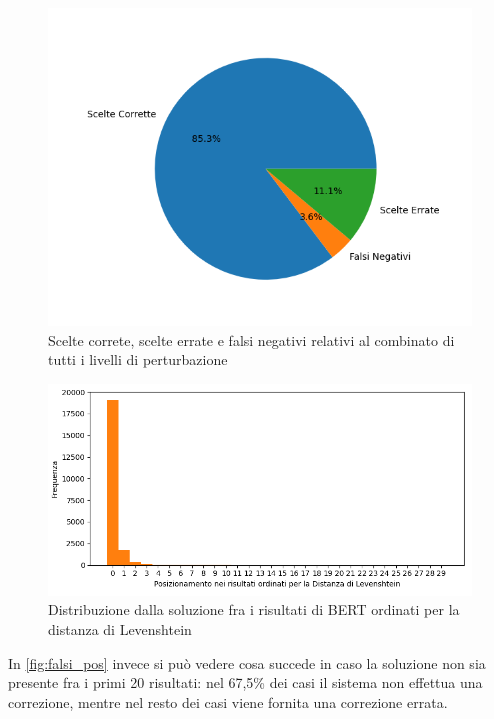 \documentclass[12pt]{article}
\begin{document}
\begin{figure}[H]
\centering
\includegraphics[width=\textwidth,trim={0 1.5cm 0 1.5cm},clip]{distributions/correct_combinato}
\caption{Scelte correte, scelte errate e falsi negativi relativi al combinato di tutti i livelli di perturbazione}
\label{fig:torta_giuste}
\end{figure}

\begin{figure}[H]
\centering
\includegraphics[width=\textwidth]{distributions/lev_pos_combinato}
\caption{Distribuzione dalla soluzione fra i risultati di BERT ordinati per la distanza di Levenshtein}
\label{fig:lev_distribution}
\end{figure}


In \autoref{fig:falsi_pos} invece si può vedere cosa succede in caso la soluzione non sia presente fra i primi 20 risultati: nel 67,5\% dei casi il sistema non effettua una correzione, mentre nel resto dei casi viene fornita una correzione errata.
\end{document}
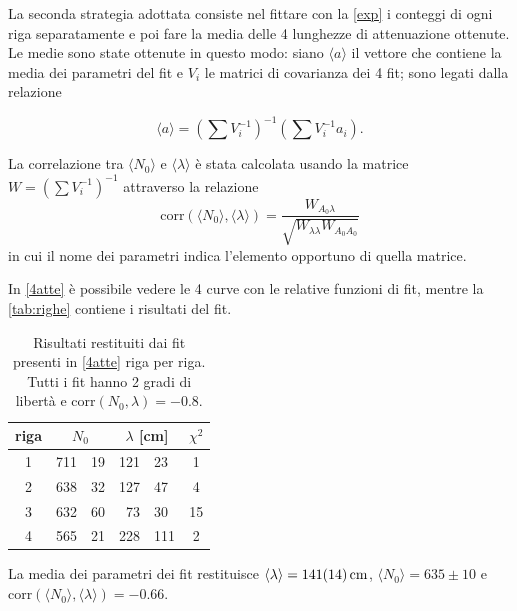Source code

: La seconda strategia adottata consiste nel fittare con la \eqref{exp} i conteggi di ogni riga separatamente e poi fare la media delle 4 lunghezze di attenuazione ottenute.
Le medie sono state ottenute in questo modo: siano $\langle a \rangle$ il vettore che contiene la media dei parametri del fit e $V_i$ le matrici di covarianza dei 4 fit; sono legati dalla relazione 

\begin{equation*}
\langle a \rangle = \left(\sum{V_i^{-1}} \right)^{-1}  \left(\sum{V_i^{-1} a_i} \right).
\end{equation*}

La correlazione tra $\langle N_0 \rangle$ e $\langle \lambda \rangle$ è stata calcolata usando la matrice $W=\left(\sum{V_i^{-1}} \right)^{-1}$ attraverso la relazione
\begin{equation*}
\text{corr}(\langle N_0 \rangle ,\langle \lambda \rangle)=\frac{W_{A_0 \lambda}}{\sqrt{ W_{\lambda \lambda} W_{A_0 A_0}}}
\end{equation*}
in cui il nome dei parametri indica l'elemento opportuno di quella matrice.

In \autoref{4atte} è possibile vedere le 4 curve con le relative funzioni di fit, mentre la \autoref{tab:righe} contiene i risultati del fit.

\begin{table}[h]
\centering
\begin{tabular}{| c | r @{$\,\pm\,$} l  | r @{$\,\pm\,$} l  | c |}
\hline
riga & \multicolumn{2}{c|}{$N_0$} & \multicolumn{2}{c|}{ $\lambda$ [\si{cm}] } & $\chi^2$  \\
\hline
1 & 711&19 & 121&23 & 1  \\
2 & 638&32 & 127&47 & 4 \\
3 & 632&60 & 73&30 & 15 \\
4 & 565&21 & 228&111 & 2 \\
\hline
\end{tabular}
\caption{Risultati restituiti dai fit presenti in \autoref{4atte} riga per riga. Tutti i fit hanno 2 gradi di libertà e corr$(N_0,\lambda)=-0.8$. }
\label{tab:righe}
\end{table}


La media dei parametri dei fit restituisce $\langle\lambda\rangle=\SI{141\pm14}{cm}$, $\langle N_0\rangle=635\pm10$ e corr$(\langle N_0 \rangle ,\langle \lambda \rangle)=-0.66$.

----------

*TASK GOAL:* Return the number of lines in the material holding the string "soluzione", and no other text.

*WRITTEN ANSWER:* 2